((

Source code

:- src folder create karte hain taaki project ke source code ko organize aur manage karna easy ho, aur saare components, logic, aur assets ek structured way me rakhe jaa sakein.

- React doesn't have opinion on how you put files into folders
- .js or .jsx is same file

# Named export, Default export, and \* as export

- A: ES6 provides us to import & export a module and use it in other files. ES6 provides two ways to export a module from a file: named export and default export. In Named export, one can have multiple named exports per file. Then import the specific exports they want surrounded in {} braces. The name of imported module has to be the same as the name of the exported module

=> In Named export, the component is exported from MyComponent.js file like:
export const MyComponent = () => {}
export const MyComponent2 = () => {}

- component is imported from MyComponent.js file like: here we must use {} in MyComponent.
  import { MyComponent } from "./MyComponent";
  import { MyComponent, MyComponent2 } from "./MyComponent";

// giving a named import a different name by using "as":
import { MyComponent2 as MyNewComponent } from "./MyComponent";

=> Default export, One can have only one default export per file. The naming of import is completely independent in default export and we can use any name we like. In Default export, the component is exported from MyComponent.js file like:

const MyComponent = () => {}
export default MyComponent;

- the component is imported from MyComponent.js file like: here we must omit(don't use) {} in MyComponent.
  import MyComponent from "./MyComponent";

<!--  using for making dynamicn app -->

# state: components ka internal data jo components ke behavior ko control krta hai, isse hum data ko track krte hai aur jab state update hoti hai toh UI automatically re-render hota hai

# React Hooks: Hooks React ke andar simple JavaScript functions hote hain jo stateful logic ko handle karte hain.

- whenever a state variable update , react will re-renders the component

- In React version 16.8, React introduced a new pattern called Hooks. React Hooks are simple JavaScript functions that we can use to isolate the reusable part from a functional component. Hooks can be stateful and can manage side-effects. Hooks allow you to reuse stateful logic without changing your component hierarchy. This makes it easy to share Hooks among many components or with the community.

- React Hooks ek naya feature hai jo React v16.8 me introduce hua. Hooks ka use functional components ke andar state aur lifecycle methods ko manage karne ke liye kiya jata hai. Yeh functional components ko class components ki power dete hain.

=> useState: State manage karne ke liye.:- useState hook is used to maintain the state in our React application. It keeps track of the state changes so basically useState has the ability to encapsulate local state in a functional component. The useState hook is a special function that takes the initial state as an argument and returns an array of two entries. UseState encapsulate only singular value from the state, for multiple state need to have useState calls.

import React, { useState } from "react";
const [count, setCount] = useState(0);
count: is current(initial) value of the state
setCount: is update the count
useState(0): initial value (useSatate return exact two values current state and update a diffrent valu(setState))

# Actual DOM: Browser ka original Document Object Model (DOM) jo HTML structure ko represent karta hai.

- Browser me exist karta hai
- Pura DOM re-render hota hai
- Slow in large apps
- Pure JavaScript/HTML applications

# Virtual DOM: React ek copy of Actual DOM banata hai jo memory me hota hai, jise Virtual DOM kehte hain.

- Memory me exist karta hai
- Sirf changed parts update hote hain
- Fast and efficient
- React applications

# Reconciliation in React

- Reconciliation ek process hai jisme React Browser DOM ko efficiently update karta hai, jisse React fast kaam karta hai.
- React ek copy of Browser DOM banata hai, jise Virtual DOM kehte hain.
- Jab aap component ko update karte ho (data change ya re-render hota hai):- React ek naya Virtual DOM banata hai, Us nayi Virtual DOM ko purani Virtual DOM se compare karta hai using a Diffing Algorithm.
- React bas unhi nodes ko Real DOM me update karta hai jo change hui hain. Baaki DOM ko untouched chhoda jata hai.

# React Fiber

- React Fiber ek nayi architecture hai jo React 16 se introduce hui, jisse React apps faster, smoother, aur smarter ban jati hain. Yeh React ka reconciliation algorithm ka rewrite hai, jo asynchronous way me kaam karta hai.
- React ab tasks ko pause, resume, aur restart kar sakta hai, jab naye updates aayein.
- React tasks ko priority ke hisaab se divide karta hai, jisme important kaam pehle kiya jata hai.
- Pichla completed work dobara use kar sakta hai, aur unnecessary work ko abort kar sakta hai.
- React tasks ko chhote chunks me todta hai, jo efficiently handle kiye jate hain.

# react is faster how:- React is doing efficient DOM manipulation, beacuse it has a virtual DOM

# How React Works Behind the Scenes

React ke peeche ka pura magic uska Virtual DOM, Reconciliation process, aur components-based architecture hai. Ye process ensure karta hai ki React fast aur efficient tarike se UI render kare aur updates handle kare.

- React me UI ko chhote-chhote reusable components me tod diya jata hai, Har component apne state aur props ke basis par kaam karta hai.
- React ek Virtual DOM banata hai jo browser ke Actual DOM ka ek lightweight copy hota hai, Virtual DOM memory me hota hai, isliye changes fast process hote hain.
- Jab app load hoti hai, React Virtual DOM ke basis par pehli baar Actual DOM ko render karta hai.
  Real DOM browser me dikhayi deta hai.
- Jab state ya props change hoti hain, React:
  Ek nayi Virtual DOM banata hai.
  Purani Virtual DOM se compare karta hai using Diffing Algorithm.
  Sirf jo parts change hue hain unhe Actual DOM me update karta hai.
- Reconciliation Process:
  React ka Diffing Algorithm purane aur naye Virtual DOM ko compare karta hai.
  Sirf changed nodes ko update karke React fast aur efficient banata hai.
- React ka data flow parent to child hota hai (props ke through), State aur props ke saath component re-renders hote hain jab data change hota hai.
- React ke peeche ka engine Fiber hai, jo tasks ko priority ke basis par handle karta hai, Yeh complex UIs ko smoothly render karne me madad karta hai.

))

> Work required:
Every line of the records in which the string "apps" is found should be counted, and only the count returned.

> Your solution:
2